_Items from a dataset_
☆ ☆ ☆ ☆ ☆

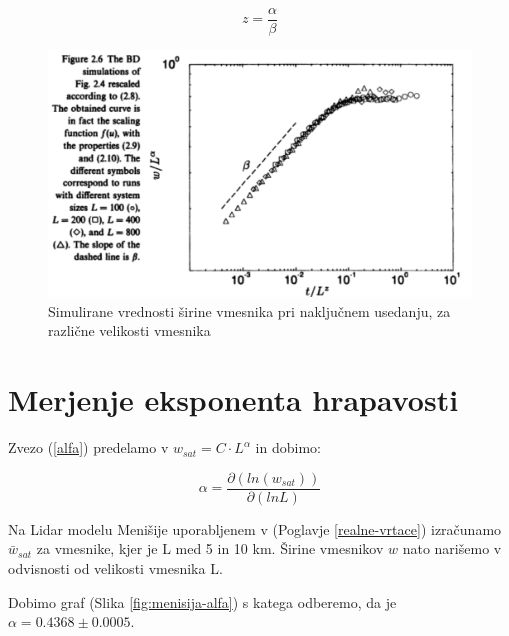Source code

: \documentclass[a4paper, oneside, 12pt]{book}
\begin{document}
            \begin{equation}
              z = \frac{\alpha}{\beta}
            \end{equation}

            \begin{figure}[H]
              \begin{center}
                \includegraphics[width=13cm]{slike/barabasi}
              \end{center}
              \caption{Simulirane vrednosti širine vmesnika pri naključnem usedanju, za različne velikosti vmesnika \cite{barabasi1995fractal}}
              \label{fig:barabasi}
            \end{figure}



            \section{Merjenje eksponenta hrapavosti}
            \label{hrapavost}

            Zvezo (\ref{alfa}) predelamo  v $ w_{sat}=C \cdot L^\alpha $ in dobimo:

            \begin{equation}
              \alpha = \frac{\partial ( ln (w_{sat}) ) }{\partial ( ln L )}
              \label{alpha-numeric}
            \end{equation}

            Na Lidar modelu Menišije uporabljenem v (Poglavje \ref{realne-vrtace}) izračunamo $\bar{w}_{sat}$ za vmesnike, kjer je L med 5 in 10 km. Širine vmesnikov $w$ nato narišemo v odvisnosti od velikosti vmesnika L.

            Dobimo graf (Slika \ref{fig:menisija-alfa}) s katega odberemo, da je $\alpha =  0.4368 \pm 0.0005$.
\end{document}

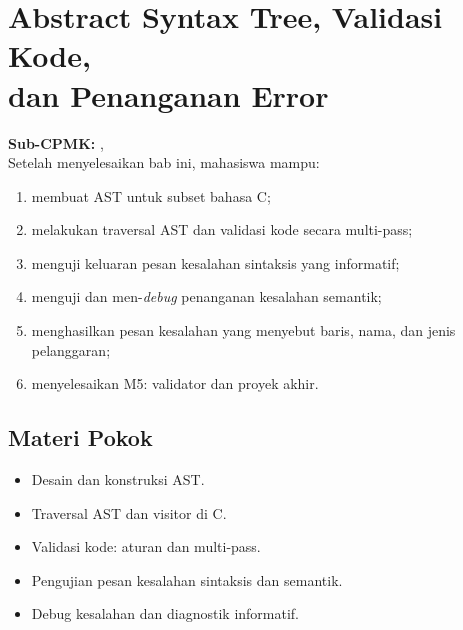 \documentclass[../../main.tex]{subfiles}
\begin{document}
\chapter[AST, Validasi Kode, dan Penanganan Error]{Abstract Syntax Tree, Validasi Kode,\\ dan Penanganan Error}
\label{chap:ast-validasi}

\begin{outcomebox}
\textbf{Sub-CPMK:} , \\[3pt]
Setelah menyelesaikan bab ini, mahasiswa mampu:
\begin{enumerate}[label=\arabic*.,leftmargin=*]
  \item membuat AST untuk subset bahasa C;
  \item melakukan traversal AST dan validasi kode secara multi-pass;
  \item menguji keluaran pesan kesalahan sintaksis yang informatif;
  \item menguji dan men-\textit{debug} penanganan kesalahan semantik;
  \item menghasilkan pesan kesalahan yang menyebut baris, nama, dan
        jenis pelanggaran;
  \item menyelesaikan M5: validator dan proyek akhir.
\end{enumerate}
\end{outcomebox}

\section*{Materi Pokok}
\begin{itemize}[leftmargin=*]
  \item Desain dan konstruksi AST.
  \item Traversal AST dan visitor di C.
  \item Validasi kode: aturan dan multi-pass.
  \item Pengujian pesan kesalahan sintaksis dan semantik.
  \item Debug kesalahan dan diagnostik informatif.
\end{itemize}















\ifSubfilesClassLoaded{%
}{}
\end{document}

☆ ☆ ☆ ☆ ☆

_INSTRUCTIONS FOR THE TASK_
When you reach the line containing "sintaksis yang informatif;" in the data above, retype it and each line after it through the final one, exactly as written.

_PROBLEM SOLUTION_
  \item menguji keluaran pesan kesalahan sintaksis yang informatif;
  \item menguji dan men-\textit{debug} penanganan kesalahan semantik;
  \item menghasilkan pesan kesalahan yang menyebut baris, nama, dan
        jenis pelanggaran;
  \item menyelesaikan M5: validator dan proyek akhir.
\end{enumerate}
\end{outcomebox}

\section*{Materi Pokok}
\begin{itemize}[leftmargin=*]
  \item Desain dan konstruksi AST.
  \item Traversal AST dan visitor di C.
  \item Validasi kode: aturan dan multi-pass.
  \item Pengujian pesan kesalahan sintaksis dan semantik.
  \item Debug kesalahan dan diagnostik informatif.
\end{itemize}















\ifSubfilesClassLoaded{%
}{}
\end{document}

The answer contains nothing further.